В тот вечер, вкушая сладкое вино и чудесное польское печенье, я поведала эту историю своим друзьям-полякам, не отказав себе в удовольствии слегка ее приукрасить: дескать, я не просто отбилась от настырного полковника, но еще и выбросила его из кареты под проливной дождь. Когда история дошла до Абрамовича, который тщательно пытался скрыть след от укуса на щеке, полковник замыслил страшную месть.
Разделавшись с одним преследователем, я вообразила, будто и второй мне нипочем. Несколькими днями позже, когда я у себя в номере принимала гостей, внезапно, без приглашения и доклада, явился князь Пашкевич. Делать нечего — мой званый ужин продолжался с князем. Когда этот морщинистый гном говорил, во рту у него блестела золотая пластина под нёбом.
После того, как гости начали расходиться, князь посмотрелся в зеркало и пригладил усы. Затем чуть приметно кивнул — и оставшиеся гости под разными предлогами тут же меня покинули.
Князь Пашкевич придвинулся ближе. Я прикинула расстояние до двери — успею ли добежать. Когда он вытянул руку по спинке дивана, я отпрянула; он притворился, будто не заметил.
Закурив сигарету, я выпустила ему в лицо облачко синего дыма, затем еще одно. Впрочем, его пыл ничто не могло остудить. Объясняясь в любви, он схватил мою руку своими шишковатыми пальцами; провалившиеся глаза буквально впились в мой бюст. С каждым моим вздохом — когда столь привлекательный для князя бюст поднимался и опускался — Пашкевич предлагал что-нибудь еще: меха, бриллианты, загородное поместье.

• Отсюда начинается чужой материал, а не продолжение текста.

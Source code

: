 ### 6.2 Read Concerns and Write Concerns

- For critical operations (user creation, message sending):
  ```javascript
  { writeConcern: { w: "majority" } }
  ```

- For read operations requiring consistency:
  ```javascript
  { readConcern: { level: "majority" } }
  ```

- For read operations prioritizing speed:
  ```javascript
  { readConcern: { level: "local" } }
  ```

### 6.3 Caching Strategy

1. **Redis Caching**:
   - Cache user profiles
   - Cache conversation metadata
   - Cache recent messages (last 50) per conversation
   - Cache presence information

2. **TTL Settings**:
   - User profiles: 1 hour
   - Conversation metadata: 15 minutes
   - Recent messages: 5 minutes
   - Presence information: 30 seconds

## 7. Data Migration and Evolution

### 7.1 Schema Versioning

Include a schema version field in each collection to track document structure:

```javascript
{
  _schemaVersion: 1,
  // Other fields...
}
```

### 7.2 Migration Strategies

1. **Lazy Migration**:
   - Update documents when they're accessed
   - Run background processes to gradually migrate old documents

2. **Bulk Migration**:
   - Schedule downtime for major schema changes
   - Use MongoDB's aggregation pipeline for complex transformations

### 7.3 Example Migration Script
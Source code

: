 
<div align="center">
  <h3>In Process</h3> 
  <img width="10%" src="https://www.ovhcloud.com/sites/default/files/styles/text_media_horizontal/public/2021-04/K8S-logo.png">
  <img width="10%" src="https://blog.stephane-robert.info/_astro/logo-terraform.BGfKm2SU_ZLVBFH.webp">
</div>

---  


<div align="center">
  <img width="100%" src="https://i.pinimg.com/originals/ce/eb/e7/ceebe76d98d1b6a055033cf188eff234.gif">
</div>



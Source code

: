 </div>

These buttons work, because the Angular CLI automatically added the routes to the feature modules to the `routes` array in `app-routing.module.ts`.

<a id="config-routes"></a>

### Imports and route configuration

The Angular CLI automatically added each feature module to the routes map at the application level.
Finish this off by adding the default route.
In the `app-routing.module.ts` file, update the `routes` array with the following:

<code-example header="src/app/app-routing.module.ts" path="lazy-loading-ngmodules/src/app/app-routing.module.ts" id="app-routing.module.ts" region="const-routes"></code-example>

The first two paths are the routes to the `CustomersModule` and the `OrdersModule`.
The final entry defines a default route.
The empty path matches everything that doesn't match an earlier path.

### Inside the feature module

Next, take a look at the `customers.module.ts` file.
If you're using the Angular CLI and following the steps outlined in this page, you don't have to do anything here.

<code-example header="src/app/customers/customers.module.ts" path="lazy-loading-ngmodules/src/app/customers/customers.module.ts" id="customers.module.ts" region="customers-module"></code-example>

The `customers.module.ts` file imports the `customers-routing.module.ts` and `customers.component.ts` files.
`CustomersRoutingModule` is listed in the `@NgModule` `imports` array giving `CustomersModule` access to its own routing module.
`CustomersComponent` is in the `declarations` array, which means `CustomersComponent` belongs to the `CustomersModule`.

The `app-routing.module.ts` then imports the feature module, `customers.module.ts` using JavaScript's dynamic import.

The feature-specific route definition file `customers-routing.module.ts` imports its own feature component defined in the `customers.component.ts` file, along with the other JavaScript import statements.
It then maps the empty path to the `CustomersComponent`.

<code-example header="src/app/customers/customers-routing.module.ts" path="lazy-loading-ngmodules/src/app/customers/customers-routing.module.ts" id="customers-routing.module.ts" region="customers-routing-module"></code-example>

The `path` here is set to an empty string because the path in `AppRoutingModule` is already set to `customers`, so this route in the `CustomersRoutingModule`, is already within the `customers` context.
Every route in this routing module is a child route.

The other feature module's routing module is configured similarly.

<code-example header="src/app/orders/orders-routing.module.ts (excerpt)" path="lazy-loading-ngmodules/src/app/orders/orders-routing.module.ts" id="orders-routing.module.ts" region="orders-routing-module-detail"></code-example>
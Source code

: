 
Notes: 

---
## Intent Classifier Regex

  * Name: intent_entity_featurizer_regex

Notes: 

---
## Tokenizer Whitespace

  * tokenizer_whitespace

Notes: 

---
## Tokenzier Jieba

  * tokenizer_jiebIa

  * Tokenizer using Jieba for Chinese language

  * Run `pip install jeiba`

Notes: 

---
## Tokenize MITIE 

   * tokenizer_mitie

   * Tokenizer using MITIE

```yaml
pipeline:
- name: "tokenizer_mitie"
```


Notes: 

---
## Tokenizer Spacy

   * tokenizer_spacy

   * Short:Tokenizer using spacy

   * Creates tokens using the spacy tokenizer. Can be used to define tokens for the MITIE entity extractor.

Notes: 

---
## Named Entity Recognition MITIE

В запале отвратительный гном прижался к моему бедру; не выдержав, я вскочила с дивана и решительно указала на дверь.
— Если вам угодно приобрести живую игрушку для забавы, ваше высочество, купите лучше попугая. Обещайте мне хоть все семь чудес света — я все равно не приму ваших старческих ласк.
Прежде чем уйти, князь Пашкевич надменно выпрямился во весь свой жалкий рост.
— Вы пожалеете, мадам!
— Так всегда говорят, — ответила я, не испугавшись.
В свое четвертое выступление в Большом театре я должна была танцевать сарагосу и олеано в антрактах комической оперы Обера «Фра-Дьяволо». Мои почитатели подготовили «наступление крупными силами», привлекши к делу собственных сотрудников и рабочих. Мой добрый друг Петр Штейнкеллер заплатил десятку наборщиков из своей типографии, чтобы они подстегивали энтузиазм публики, и рассадил в зале еще несколько десятков рабочих с других фабрик.
Полковник Абрамович тоже не терял времени даром. Агенты тайной полиции в штатском были рассажены по рядам, и, когда я начала свой танец, агенты принялись меня освистывать, как им было приказано.
Мои поклонники поднялись с мест; агенты стали свистеть громче. Вскоре насмешки, свист и крики «Браво!» смешались в общий шум. Я приостановилась, затем двинулась в танце дальше по сцене. Стук кастаньет повторял стук моих каблуков. Зная, как эффектно смотрятся моя широкие волнующиеся юбки, я продвигалась шажок за шажком. Аплодисменты становились все громче, глумливые выкрики — тоже; за шумом уже было не слышно оркестра. Зрители, которые были ни при чем и не участвовали в противостоянии, лишь растерянно переглядывались.
А я танцевала — яростно отбивая чечетку, зло сощурив глаза. Закончив выступление, я с вызовом поклонилась залу. К тому времени, когда упал занавес, в партере уже началась потасовка.